Les écrivains vont  encore  plus-loin  ils  aiment  joindre le geste à la parole.   Jean-Paul   Sartre   était   de   toutes les manifestations de protestations dans les rues. Les Césaire et Senghor ont eu à mener, chacun avec son tempérament   des   combats   politiques.  Wolé  Soyinka est plus  célèbre  pour  son  engagement  actif  que  pour ses œuvres littéraires. Au Togo les écrivains ont eu des parcours divers. Félix Couchoro a milité dans le   parti CUT   de   Sylvanus   Olympio   sans   avoir   eu   à  écrire  une œuvre engagée visible. Yves Emmanuel Dogbé a eu maille à partir avec le régime militaire de Gnassingbé Eyadéma. Il en a tiré un roman, L’Incarcéré.

Kossi Efui a fait partie des étudiants qui ont répandu des tracts et ont été arrêtés et jugés au célèbre procès du 05  octobre  1990  après  avoir  été torturés  par ce qu’il a appelé les joujoux de la   dictature,   c’est-à- dire les instruments de torture du régime Eyadéma. Kangni Alem   s’est   révélé  au   grand   public   par   sa  pièce très engagée Chemin de Croix. L’homme,  dit-on, après avoir   milité  dans   la   CDPA,  un  parti  politique  de l’opposition, est  devenu  le  représentant  spécial  du chef de l’Etat à la  Francophonie.

Sénouvo Agbota Zinsou, le pionnier du théâtre togolais, s’est exilé aujourd’hui en Allemagne où il  réside toujours, après avoir fait partie d’une assemblée nationale  transitoire  séquestrée   par   des   militaires. Avant de se révéler par ses œuvres littéraires, Togoata Apédoh-Amah a commencé par la presse avec des articles incendiaires contre le  pouvoir  du  parti  unique dont le papa était l’un des  barons.

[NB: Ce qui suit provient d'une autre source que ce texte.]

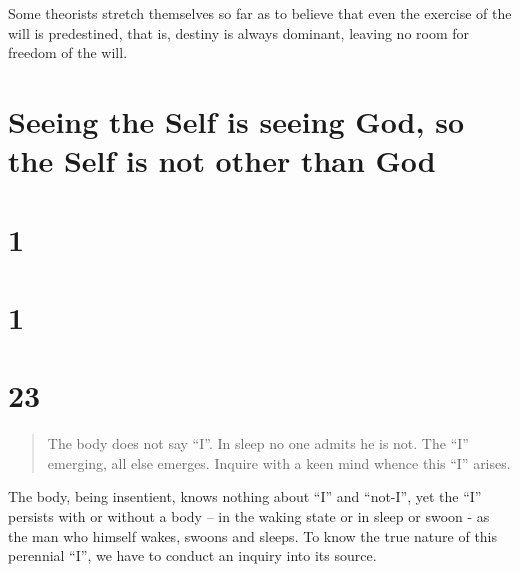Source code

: \documentclass[12pt]{report}
\begin{document}
Some theorists stretch themselves so far as to believe that even the
exercise of the will is predestined, that is, destiny is always
dominant, leaving no room for freedom of the will.

\section{ Seeing the Self is seeing God, so the Self is not other than
God }

\begin{quote}

\end{quote}


\section{1}

\begin{quote}

\end{quote}


\section{1}

\begin{quote}

\end{quote}




\section{23}

\begin{quote}
  The body does not say ``I''. In sleep no one admits he is not. The
  ``I'' emerging, all else emerges. Inquire with a keen mind whence this
  ``I'' arises.
\end{quote}

The body, being insentient, knows nothing about ``I'' and ``not-I'',
yet the ``I'' persists with or without a body -- in the waking state
or in sleep or swoon - as the man who himself wakes, swoons and
sleeps. To know the true nature of this perennial ``I'', we have to
conduct an inquiry into its source.
\end{document}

Dieudonné Ewomsan devenu après la conférence nationale  Directeur  des  Droits  de  l’homme  a  continué de défendre dans ses œuvres les Droits de l’homme. Kouméalo Anaté n’a  pas cessé de fustiger l’injustice   dans ses livres  de  fiction  pendant  qu’elle  était  membre du gouvernement de Faure Gnassingbé comme   militante  du  parti  U.  N.  I.  R  et  Ministre  en  charge  de la communication, de la culture et de l’instruction civique. Edem Kodjo n’est guère tendre avec les dirigeants   togolais1   ou   africains   dans   ses   œuvres   mais il a tantôt collaboré avec le pouvoir, tantôt milité vivement dans l’opposition avant de renouer avec ses vieilles amours,   son   engagement   panafricain,   sans doute plus  conforme  à son  tempérament.  Le  propre  de la plupart des écrivains togolais,   fonctionnaires,   c’est   de collaborer avec les détenteurs du pouvoir pour sauver leur carrière professionnelle et se désolidariser  avec les pratiques du même pouvoir, dans leurs   œuvres.  Le  cas  de  l’écrivain  togolais  montre  comment les écrivains africains sont souvent rattrapés par leur situation sociale de pauvres ou d’appauvris  dans  leurs pays. Et leur engagement dans  leurs  œuvres  de  fiction, loin d’être   des   signes   d’une   duplicité,   traduit   plutôt,   à mon avis, la tension d’une dualité, d’un drame intérieur, d’une aporie sociale.